Various committees, working groups, inter-ministerial panels have, in the past, suggested steps to address structural hurdles,including elevated logistics costs, inflexible labour laws and inverted/distorted duty structure (especially in textiles), which continue to cripple India’s ex-port competitiveness. Archaic labour laws have long militated against firms acquiring size and scale in critical jobs-intensive sectors, while logistics costs make up for as much as 15-16% of exporters’ consignment value. Exporters have also cried hoarse over a “strong rupee”.
But follow-up action on most of the suggestions, especially the bold ones, has been hanging fire for long. Lack of desired reforms has made exporters rely on the crutches of government subsidies that are being challenged at the WTO, such as those under the Merchandise Export From India Scheme (MEIS) that the government has now decided to replace with another WTO-compatible scheme.
No wonder, export targets have been frequently missed in recent years. The aim under the foreign trade policy (for five years through FY20) was to achieve annual exports, both goods and services, of $900 billion, which remains a dream (In FY19, the exports reached only $540 billion). While merchandise exports have contracted in three of the first six months of this fiscal, services exports are still to achieve the growth witnessed in earlier years.
The Bhalla panel was set up in September last year in the backdrop of an escalating global trade war and India’s lacklustre export performance.

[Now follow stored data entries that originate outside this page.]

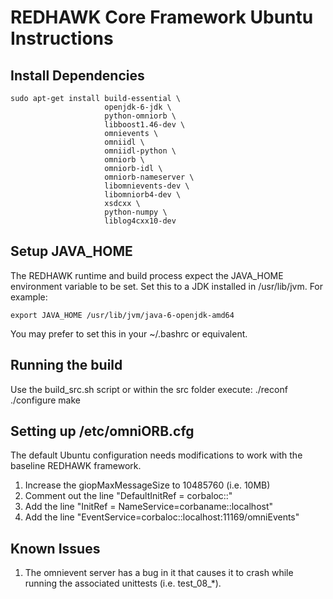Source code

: # REDHAWK Core Framework Ubuntu Instructions

## Install Dependencies

    sudo apt-get install build-essential \
                         openjdk-6-jdk \
                         python-omniorb \
                         libboost1.46-dev \
                         omnievents \
                         omniidl \
                         omniidl-python \
                         omniorb \
                         omniorb-idl \
                         omniorb-nameserver \
                         libomnievents-dev \
                         libomniorb4-dev \
                         xsdcxx \
                         python-numpy \
                         liblog4cxx10-dev
                         
## Setup JAVA_HOME

The REDHAWK runtime and build process expect the JAVA_HOME environment variable
to be set.  Set this to a JDK installed in /usr/lib/jvm. For example:

    export JAVA_HOME /usr/lib/jvm/java-6-openjdk-amd64

You may prefer to set this in your ~/.bashrc or equivalent.

## Running the build

Use the build_src.sh script or within the src folder execute:
    ./reconf
    ./configure
    make

## Setting up /etc/omniORB.cfg

The default Ubuntu configuration needs modifications to work with the baseline
REDHAWK framework.

1. Increase the giopMaxMessageSize to 10485760 (i.e. 10MB)
2. Comment out the line "DefaultInitRef = corbaloc::"
3. Add the line "InitRef = NameService=corbaname::localhost"
4. Add the line "EventService=corbaloc::localhost:11169/omniEvents"

## Known Issues

1. The omnievent server has a bug in it that causes it to crash while running the
associated unittests (i.e. test_08_*).
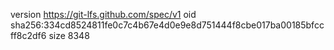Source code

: version https://git-lfs.github.com/spec/v1
oid sha256:334cd8524811fe0c7c4b67e4d0e9e8d751444f8cbe017ba00185bfccff8c2df6
size 8348
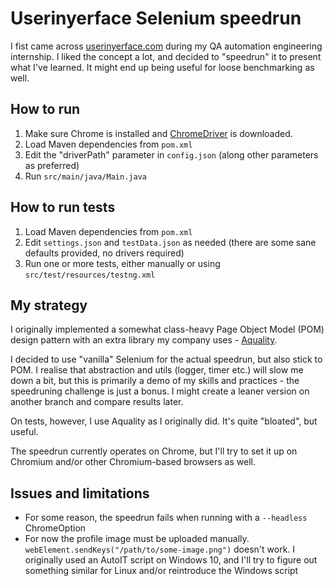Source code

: # Userinyerface Selenium speedrun

I fist came across [userinyerface.com](https://userinyerface.com/) during my
QA automation engineering internship. I liked the concept a lot, and decided
to "speedrun" it to present what I've learned. It might end up being useful
for loose benchmarking as well.

## How to run

1. Make sure Chrome is installed and 
   [ChromeDriver](https://chromedriver.chromium.org/home) is downloaded.
2. Load Maven dependencies from `pom.xml`
3. Edit the "driverPath" parameter in `config.json`
   (along other parameters as preferred)
4. Run `src/main/java/Main.java`


## How to run tests

1. Load Maven dependencies from `pom.xml`
2. Edit `settings.json` and `testData.json`
   as needed (there are some sane defaults provided, no drivers required)
3. Run one or more tests, either manually or using
   `src/test/resources/testng.xml`

## My strategy

I originally implemented a somewhat class-heavy Page Object Model (POM)
design pattern with an extra library my company uses -
[Aquality](https://github.com/aquality-automation/aquality-selenium-java).

I decided to use "vanilla" Selenium for the actual speedrun, but also
stick to POM. I realise that abstraction and utils (logger, timer etc.)
will slow me down a bit, but this is primarily a demo of my skills and
practices - the speedruning challenge is just a bonus. I might create a
leaner version on another branch and compare results later.

On tests, however, I use Aquality as I originally did. It's quite "bloated",
but useful.

The speedrun currently operates on Chrome, but I'll try to set it up on
Chromium and/or other Chromium-based browsers as well.

## Issues and limitations

* For some reason, the speedrun fails  when running with a 
  `--headless` ChromeOption
* For now the profile image must be uploaded manually.
  `webElement.sendKeys("/path/to/some-image.png")` doesn't work.
  I originally used an AutoIT script on Windows 10, and I'll try to figure
  out something similar for Linux and/or reintroduce the Windows script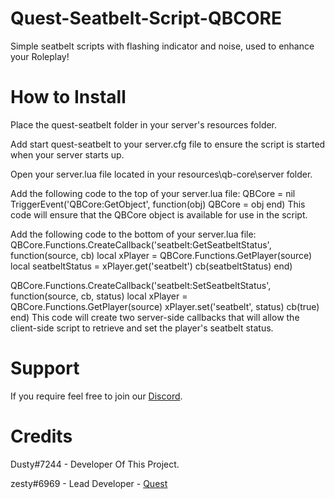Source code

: # Quest-Seatbelt-Script-QBCORE
Simple seatbelt scripts with flashing indicator and noise, used to enhance your Roleplay!

# How to Install
Place the quest-seatbelt folder in your server's resources folder.

Add start quest-seatbelt to your server.cfg file to ensure the script is started when your server starts up.

Open your server.lua file located in your resources\qb-core\server folder.

Add the following code to the top of your server.lua file:
QBCore = nil
TriggerEvent('QBCore:GetObject', function(obj) QBCore = obj end)
This code will ensure that the QBCore object is available for use in the script.

Add the following code to the bottom of your server.lua file:
QBCore.Functions.CreateCallback('seatbelt:GetSeatbeltStatus', function(source, cb)
    local xPlayer = QBCore.Functions.GetPlayer(source)
    local seatbeltStatus = xPlayer.get('seatbelt')
    cb(seatbeltStatus)
end)

QBCore.Functions.CreateCallback('seatbelt:SetSeatbeltStatus', function(source, cb, status)
    local xPlayer = QBCore.Functions.GetPlayer(source)
    xPlayer.set('seatbelt', status)
    cb(true)
end)
This code will create two server-side callbacks that will allow the client-side script to retrieve and set the player's seatbelt status.

# Support
If you require feel free to join our [Discord](https://discord.gg/BsMPHWmXuM).

# Credits
Dusty#7244 - Developer Of This Project.

zesty#6969 - Lead Developer - [Quest](https://discord.gg/BsMPHWmXuM)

The 12-member panel has suggested, among others, the launch of “elephant bonds” (25-year sovereign bonds) in which people declaring undisclosed income will be bound to invest 50%. The funds will be utilised for infrastructure financing. It has also called for lowering effective corporate tax rate (before the government announced the sharp cut in corporate tax rates recently), bringing down the cost of capital and simplifying regulatory and tax framework for foreign investment. It also recommended a host of other steps that include a road map for doubling India’s exports of goods and services to over $1,000 billion by 2025.
The Economic Survey 2018-19 has also favoured the implementation of the Bhalla panel recommendations (wherever possible) to boost exports. However, given the successive governments’ reluctance to herald radical reforms to raise the country’s export competitiveness, the fate of the report will be known only later.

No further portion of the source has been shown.